Katholieke Encyclopaedie

Uitgeverij Joost van den Vondel (1933-1939)

Gepubliceerd op 23-04-2019

Cocospalm

betekenis & definitie

Cocospalm - (klapper, Mal. k e l a p a), Cocos nucifera L., behoort tot de fam. der palmen. Afkomstig van de Braziliaansche kust en naburige eilanden. Thans in alle tropische en subtropische landen. Goede vruchtzetting echter slechts tusschen 18° N. en 18° Z. Beste groei in lage streken. Op 1000 m hoogte komt de c. niet meer voor. De slanke, grijze, soms zeer gebogen stam wordt 20-25 m hoog en is ringvormig gemerkt door de litteekens van afgevallen bladeren.

Aan den voet is hij soms balvormig verdikt (voorraadschuur). Zulke boomen zijn goede groeiers. Het hout van den stam is waardeloos. De kroon bestaat uit 20-30 bladeren, 4 à 5 m lang, bestaande uit een sterke hoofdnerf, met smalle, 50 cm lange, veersgewijze bevestigde zijblaadjes. Elk jaar vallen ca. 10 bladeren af. Het jongste, nog opgerolde en zachte blad heet palmiet.

Het wortelstelsel bestaat uit gelijkwaardige, zich lateraal uitstrekkende, bijwortels. De voedende wortels gaan 80 cm diep, de waterzoekende veel dieper. De bloeikolven (éénhuizige plant), in jongen toestand door een scheede omgeven, staan in de bladoksels. Bij een volwassen palm verschijnen er 10 à 12 per jaar. Aan elken stand rijpen 5-35 noten, waarvoor zij een jaar noodig hebben. De noot, gevuld met vocht, bevat van binnen het vruchtvleesch (13-15 mm dik); hieromheen zit de harde schaal (3-4 mm) met 3 donker gekleurde kiemgaten en geheel buitenom de vezelbast (3-6 cm).

Na 10 jaar geeft de palm de eerste vruchten.

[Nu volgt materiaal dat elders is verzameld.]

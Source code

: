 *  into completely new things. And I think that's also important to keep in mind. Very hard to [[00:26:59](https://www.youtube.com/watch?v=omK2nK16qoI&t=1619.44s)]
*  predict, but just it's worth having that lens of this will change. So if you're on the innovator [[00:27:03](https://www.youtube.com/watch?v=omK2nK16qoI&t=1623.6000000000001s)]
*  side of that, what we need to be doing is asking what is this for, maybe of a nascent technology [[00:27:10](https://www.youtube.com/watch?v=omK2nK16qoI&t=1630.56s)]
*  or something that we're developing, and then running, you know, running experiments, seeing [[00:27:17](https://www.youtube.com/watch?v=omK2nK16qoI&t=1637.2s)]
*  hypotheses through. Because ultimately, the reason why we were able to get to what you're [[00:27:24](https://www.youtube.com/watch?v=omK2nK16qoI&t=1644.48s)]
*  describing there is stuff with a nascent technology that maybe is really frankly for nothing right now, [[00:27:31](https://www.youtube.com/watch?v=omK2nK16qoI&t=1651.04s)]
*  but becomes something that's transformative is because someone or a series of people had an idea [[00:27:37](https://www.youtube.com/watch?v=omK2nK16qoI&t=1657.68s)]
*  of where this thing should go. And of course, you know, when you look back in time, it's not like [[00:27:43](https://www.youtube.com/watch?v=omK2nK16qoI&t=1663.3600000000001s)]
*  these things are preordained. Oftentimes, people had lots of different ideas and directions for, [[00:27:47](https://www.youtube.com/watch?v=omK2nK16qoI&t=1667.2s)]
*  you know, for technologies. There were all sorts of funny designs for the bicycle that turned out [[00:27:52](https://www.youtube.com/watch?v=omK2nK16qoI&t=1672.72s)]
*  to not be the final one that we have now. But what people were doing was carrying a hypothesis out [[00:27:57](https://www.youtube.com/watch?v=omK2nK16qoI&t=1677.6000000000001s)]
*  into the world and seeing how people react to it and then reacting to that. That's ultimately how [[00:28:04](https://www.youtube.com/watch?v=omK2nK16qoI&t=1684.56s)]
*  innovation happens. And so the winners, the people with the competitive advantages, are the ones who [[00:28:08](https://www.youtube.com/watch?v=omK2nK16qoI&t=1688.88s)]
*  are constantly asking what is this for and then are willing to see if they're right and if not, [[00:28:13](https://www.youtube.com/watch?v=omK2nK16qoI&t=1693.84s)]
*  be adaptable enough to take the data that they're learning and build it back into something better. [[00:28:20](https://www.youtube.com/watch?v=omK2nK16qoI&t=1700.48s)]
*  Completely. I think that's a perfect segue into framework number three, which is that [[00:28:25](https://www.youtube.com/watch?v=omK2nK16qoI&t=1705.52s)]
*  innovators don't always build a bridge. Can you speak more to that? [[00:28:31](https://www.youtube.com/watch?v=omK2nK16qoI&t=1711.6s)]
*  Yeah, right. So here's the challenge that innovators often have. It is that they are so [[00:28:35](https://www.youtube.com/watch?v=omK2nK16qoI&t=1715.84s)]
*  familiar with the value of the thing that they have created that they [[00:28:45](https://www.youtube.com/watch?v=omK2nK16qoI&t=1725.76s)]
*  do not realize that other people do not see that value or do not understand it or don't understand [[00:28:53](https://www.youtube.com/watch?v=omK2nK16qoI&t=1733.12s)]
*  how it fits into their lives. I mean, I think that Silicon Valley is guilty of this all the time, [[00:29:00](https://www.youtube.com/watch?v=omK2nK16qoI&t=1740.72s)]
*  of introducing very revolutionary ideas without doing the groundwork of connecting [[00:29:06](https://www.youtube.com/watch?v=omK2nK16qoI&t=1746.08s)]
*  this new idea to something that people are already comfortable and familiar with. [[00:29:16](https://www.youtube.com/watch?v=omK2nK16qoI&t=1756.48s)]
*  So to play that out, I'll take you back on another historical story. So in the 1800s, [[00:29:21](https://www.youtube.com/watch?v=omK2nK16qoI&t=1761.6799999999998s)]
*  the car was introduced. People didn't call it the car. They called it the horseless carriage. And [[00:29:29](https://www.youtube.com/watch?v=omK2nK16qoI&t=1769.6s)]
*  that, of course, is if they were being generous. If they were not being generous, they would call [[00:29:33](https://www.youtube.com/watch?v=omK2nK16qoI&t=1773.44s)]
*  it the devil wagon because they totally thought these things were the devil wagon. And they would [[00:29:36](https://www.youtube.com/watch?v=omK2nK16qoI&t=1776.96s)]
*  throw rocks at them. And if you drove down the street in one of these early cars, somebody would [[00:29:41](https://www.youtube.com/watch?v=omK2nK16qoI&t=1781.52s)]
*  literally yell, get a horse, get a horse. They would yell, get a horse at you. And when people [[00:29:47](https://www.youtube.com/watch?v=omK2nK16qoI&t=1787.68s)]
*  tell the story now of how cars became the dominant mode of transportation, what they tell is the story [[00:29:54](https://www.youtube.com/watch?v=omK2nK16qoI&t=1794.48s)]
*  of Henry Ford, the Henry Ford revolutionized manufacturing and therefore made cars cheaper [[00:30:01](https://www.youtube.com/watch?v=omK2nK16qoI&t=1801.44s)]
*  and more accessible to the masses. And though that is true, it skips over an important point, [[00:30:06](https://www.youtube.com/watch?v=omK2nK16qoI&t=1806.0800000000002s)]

Het krachtigst is hij van zijn 20-40e jaar. De palm eischt een vruchtbaren, goed gedraineerden klei- of vulkanischen grond. De rijpe noten worden een maand na den pluk in rijen op kweekbedden gelegd (in droge streken kunstmatig beschaduwd), waar zij 6-8 maanden blijven. Van hier komen zij in het veld (beste plantwijdte 9x9 m), waar men ze liefst in ruitverband plant.

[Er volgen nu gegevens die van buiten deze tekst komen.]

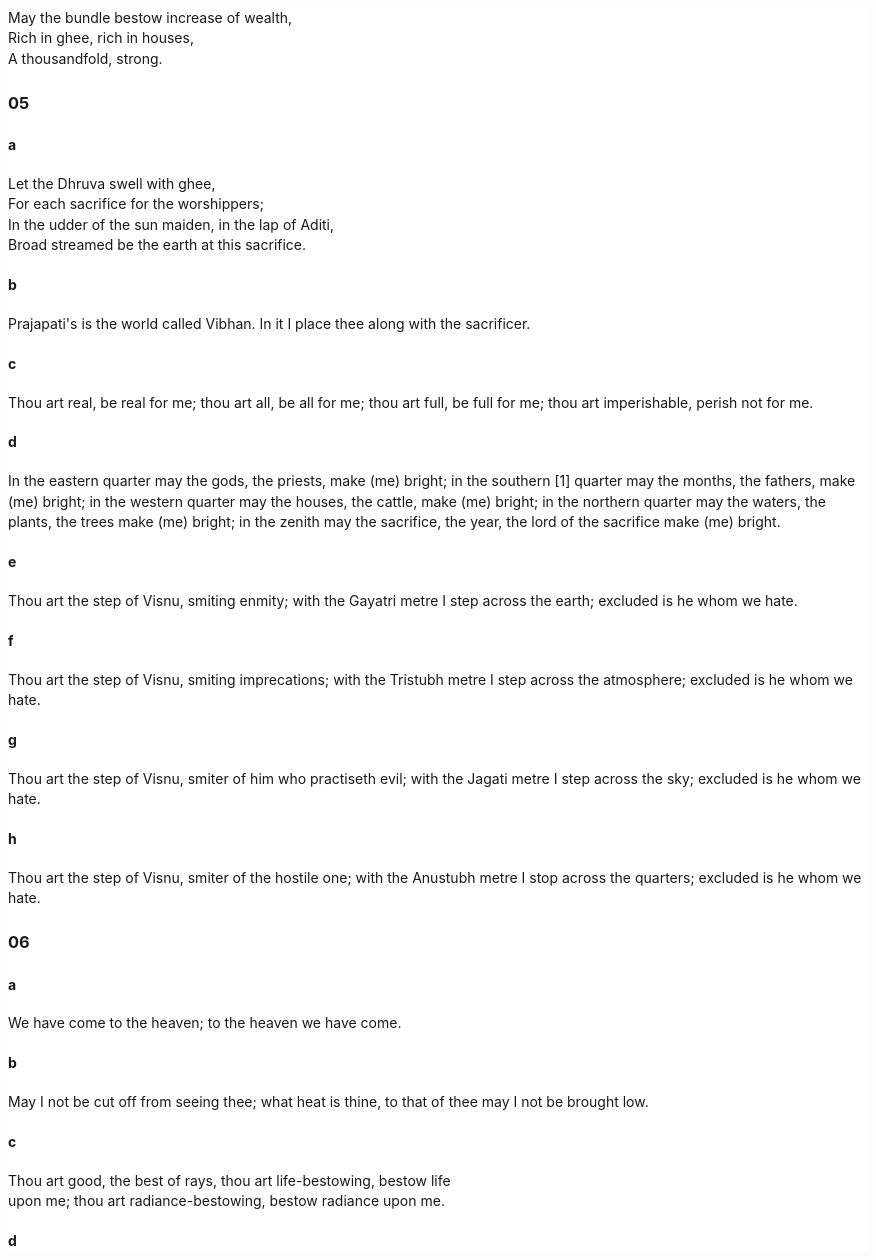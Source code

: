 May the bundle bestow increase of wealth,  
Rich in ghee, rich in houses,  
A thousandfold, strong.
### 05
#### a
Let the Dhruva swell with ghee,  
For each sacrifice for the worshippers;  
In the udder of the sun maiden, in the lap of Aditi,  
Broad streamed be the earth at this sacrifice.
#### b
Prajapati's is the world called Vibhan. In it I place thee along with the sacrificer.
#### c
Thou art real, be real for me; thou art all, be all for me; thou art full, be full for me; thou art imperishable, perish not for me.
#### d
In the eastern quarter may the gods, the priests, make (me) bright; in the southern [1] quarter may the months, the fathers, make (me) bright; in the western quarter may the houses, the cattle, make (me) bright; in the northern quarter may the waters, the plants, the trees make (me) bright; in the zenith may the sacrifice, the year, the lord of the sacrifice make (me) bright.
#### e
Thou art the step of Visnu, smiting enmity; with the Gayatri metre I step across the earth; excluded is he whom we hate.
#### f
Thou art the step of Visnu, smiting imprecations; with the Tristubh metre I step across the atmosphere; excluded is he whom we hate.
#### g
Thou art the step of Visnu, smiter of him who practiseth evil; with the Jagati metre I step across the sky; excluded is he whom we hate.
#### h
Thou art the step of Visnu, smiter of the hostile one; with the Anustubh metre I stop across the quarters; excluded is he whom we hate.
### 06
#### a
We have come to the heaven; to the heaven we have come.
#### b
May I not be cut off from seeing thee; what heat is thine, to that of thee may I not be brought low.
#### c
Thou art good, the best of rays, thou art life-bestowing, bestow life  
upon me; thou art radiance-bestowing, bestow radiance upon me.
#### d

Als grondbedekker neemt men kruipende groenbemesters (Crotalaria, Mimosa), maar plant soms ook maïs of katjang tusschen de jonge boomen. Voor bemesting, vooral met K- en Na-zouten, is de palm zeer dankbaar. De noten plukt men rijp en liefst om de 2 maanden. De gemiddelde opbrengst is: 60 noten per boom per jaar. De gevaarlijkste vijanden zijn: Oryctes rhinoceros (→Klappertor), Rhyncophorus (→Snuitkever) en de →sabelsprinkhaan. Menrath.